The average level of accommodation in the region composed of detached houses was 28%, the average that was apartments was 22.6%.

| Output area | Population | Households | % Owned outright | % Owned with a loan | hectares |
|---|---|---|---|---|---|
| Spelthorne 011A | 1,599 | 730 | 43.6 | 34.7 | 92 |
| Spelthorne 011C | 1,574 | 619 | 38.8 | 37.5 | 128 |

==Transport==
- Road
Junction 1 of the M3 motorway is 1.2 mi northeast along a choice of routes and the M25 motorway is a few miles further along that motorway at Junction 2 "the Thorpe or Chertsey Interchange".
- Rail
Upper Halliford station is served by a half-hourly service to London Waterloo for which the journey time is 47–52 minutes and to Shepperton.

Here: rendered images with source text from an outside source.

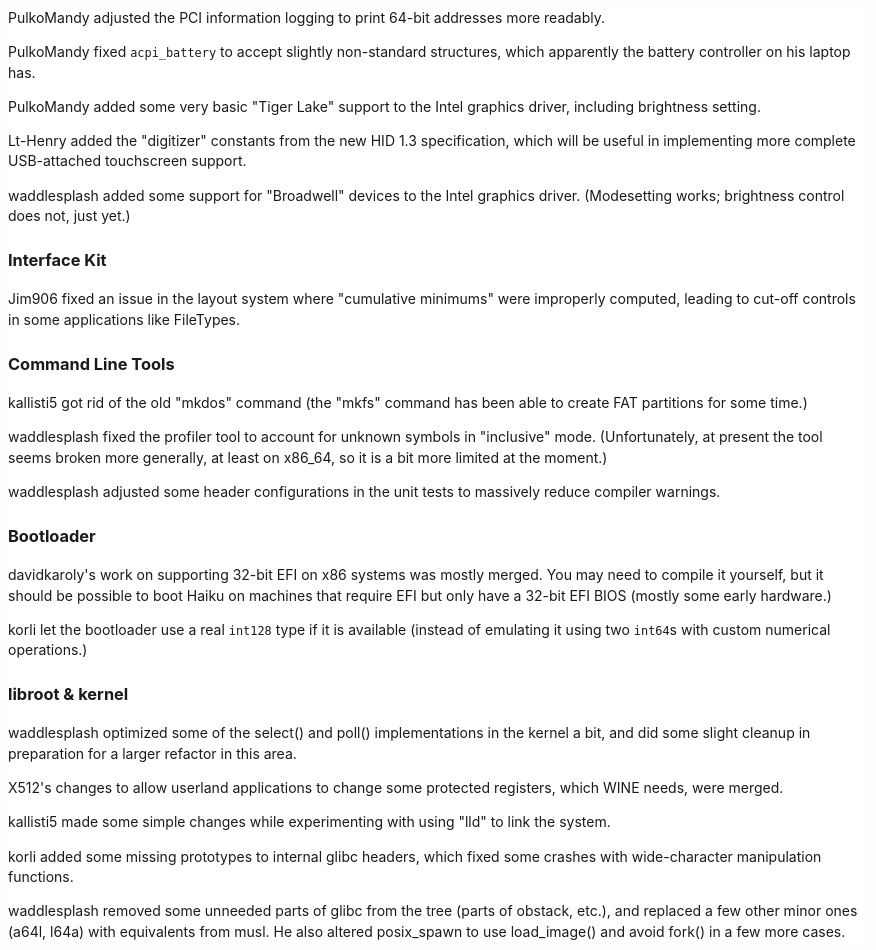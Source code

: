 PulkoMandy adjusted the PCI information logging to print 64-bit addresses more readably.

PulkoMandy fixed `acpi_battery` to accept slightly non-standard structures, which apparently the battery controller on his laptop has.

PulkoMandy added some very basic "Tiger Lake" support to the Intel graphics driver, including brightness setting.

Lt-Henry added the "digitizer" constants from the new HID 1.3 specification, which will be useful in implementing more complete USB-attached touchscreen support.

waddlesplash added some support for "Broadwell" devices to the Intel graphics driver. (Modesetting works; brightness control does not, just yet.)

### Interface Kit

Jim906 fixed an issue in the layout system where "cumulative minimums" were improperly computed, leading to cut-off controls in some applications like FileTypes.

### Command Line Tools

kallisti5 got rid of the old "mkdos" command (the "mkfs" command has been able to create FAT partitions for some time.)

waddlesplash fixed the profiler tool to account for unknown symbols in "inclusive" mode. (Unfortunately, at present the tool seems broken more generally, at least on x86_64, so it is a bit more limited at the moment.)

waddlesplash adjusted some header configurations in the unit tests to massively reduce compiler warnings.

### Bootloader

davidkaroly's work on supporting 32-bit EFI on x86 systems was mostly merged. You may need to compile it yourself, but it should be possible to boot Haiku on machines that require EFI but only have a 32-bit EFI BIOS (mostly some early hardware.)

korli let the bootloader use a real `int128` type if it is available (instead of emulating it using two `int64`s with custom numerical operations.)

### libroot & kernel

waddlesplash optimized some of the select() and poll() implementations in the kernel a bit, and did some slight cleanup in preparation for a larger refactor in this area.

X512's changes to allow userland applications to change some protected registers, which WINE needs, were merged.

kallisti5 made some simple changes while experimenting with using "lld" to link the system.

korli added some missing prototypes to internal glibc headers, which fixed some crashes with wide-character manipulation functions.

waddlesplash removed some unneeded parts of glibc from the tree (parts of obstack, etc.), and replaced a few other minor ones (a64l, l64a) with equivalents from musl. He also altered posix_spawn to use load_image() and avoid fork() in a few more cases.

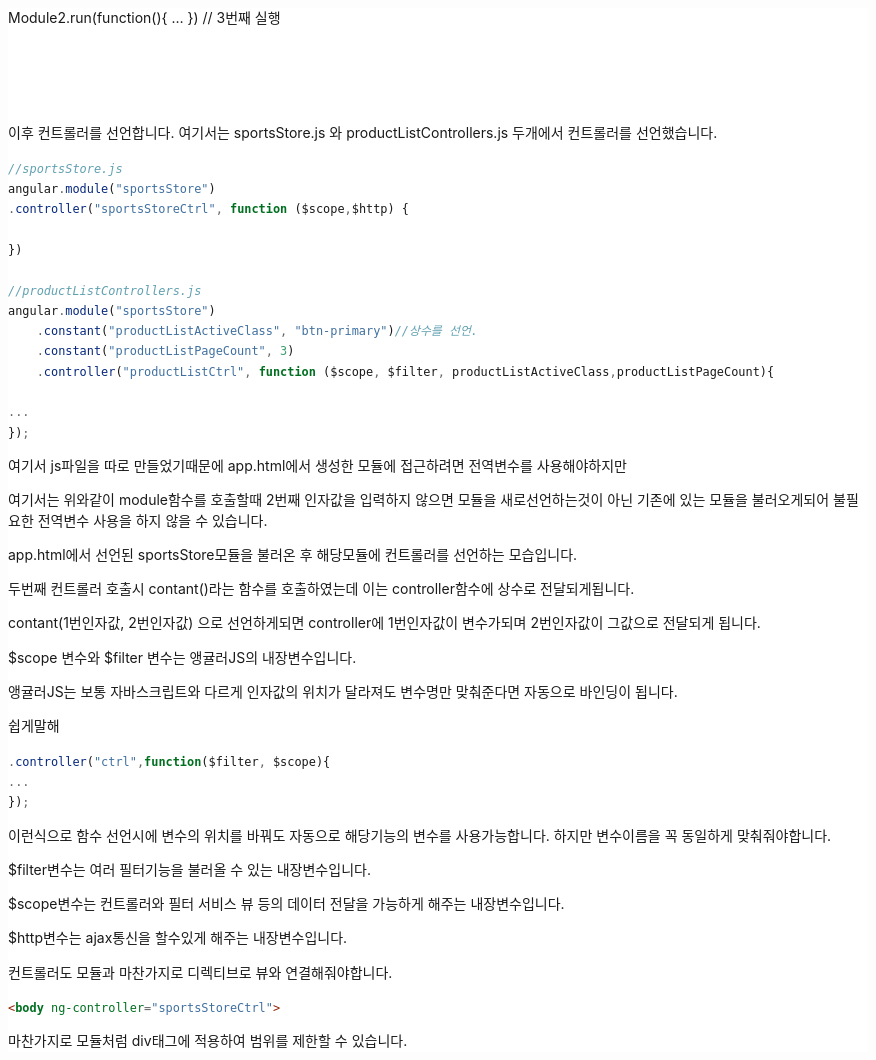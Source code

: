 Module2.run(function(){ … }) // 3번째 실행




<br><br><br><br>
이후 컨트롤러를 선언합니다. 여기서는 sportsStore.js 와 productListControllers.js 두개에서 컨트롤러를 선언했습니다.

```javascript
//sportsStore.js
angular.module("sportsStore")
.controller("sportsStoreCtrl", function ($scope,$http) {

})

//productListControllers.js
angular.module("sportsStore")
    .constant("productListActiveClass", "btn-primary")//상수를 선언. 
    .constant("productListPageCount", 3)
    .controller("productListCtrl", function ($scope, $filter, productListActiveClass,productListPageCount){

...
});
```


여기서 js파일을 따로 만들었기때문에 app.html에서 생성한 모듈에 접근하려면 전역변수를 사용해야하지만 

여기서는 위와같이 module함수를 호출할때 2번째 인자값을 입력하지 않으면 모듈을 새로선언하는것이 아닌 기존에 있는 모듈을 불러오게되어 불필요한 전역변수 사용을 하지 않을 수 있습니다.

app.html에서 선언된 sportsStore모듈을 불러온 후 해당모듈에 컨트롤러를 선언하는 모습입니다.

두번째 컨트롤러 호출시 contant()라는 함수를 호출하였는데 이는 controller함수에 상수로 전달되게됩니다.

contant(1번인자값, 2번인자값) 으로 선언하게되면 controller에 1번인자값이 변수가되며 2번인자값이 그값으로 전달되게 됩니다.

$scope 변수와 $filter 변수는 앵귤러JS의 내장변수입니다.

앵귤러JS는 보통 자바스크립트와 다르게 인자값의 위치가 달라져도 변수명만 맞춰준다면 자동으로 바인딩이 됩니다.

쉽게말해 
```javascript
.controller("ctrl",function($filter, $scope){
...
}); 
```
이런식으로 함수 선언시에 변수의 위치를 바꿔도 자동으로 해당기능의 변수를 사용가능합니다. 하지만 변수이름을 꼭 동일하게 맞춰줘야합니다.

$filter변수는 여러 필터기능을 불러올 수 있는 내장변수입니다.

$scope변수는 컨트롤러와 필터 서비스 뷰 등의 데이터 전달을 가능하게 해주는 내장변수입니다.

$http변수는 ajax통신을 할수있게 해주는 내장변수입니다.


컨트롤러도 모듈과 마찬가지로 디렉티브로 뷰와 연결해줘야합니다.

```html
<body ng-controller="sportsStoreCtrl">
```
마찬가지로 모듈처럼 div태그에 적용하여 범위를 제한할 수 있습니다.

Walton-on-Thames has more frequent services, as a mid-tier priority stop on the South West Main Line, and a 20-minute service to London Waterloo.
Both are served by South Western Railway.
- Pavements and footpaths
All of the schools in Lower Sunbury and Shepperton can be reached by pavement, along Nursery Road and Green Lane; those in Lower Sunbury can also be reached via the green and public footpath.
- Bus
- Hallmark Connections' routes:
  - 555 from/to Heathrow Central bus station via Heathrow Terminal 4 serves a stop east of Squires and its main local stop at Gaston Bridge Road; also linking to Shepperton, Walton, Walton-on-Thames railway station, Hersham and usually Whiteley Village; the route is circuitous for airport commuters having two detours into Sunbury and Ashford/Stanwell Tesco Extra stores, whose workers and business the route assists heavily.
    - 18 buses per weekday from this point, each way. Not served by most pre-05:45 buses.
  - 557 from/to Sunbury Tesco Extra serves the whole village street; also linking to Addlestone Tesco Extra via Shepperton, Chertsey and St Peter's Hospital.
    - 13 buses per weekday, each way. Served by every bus. No Sunday services run.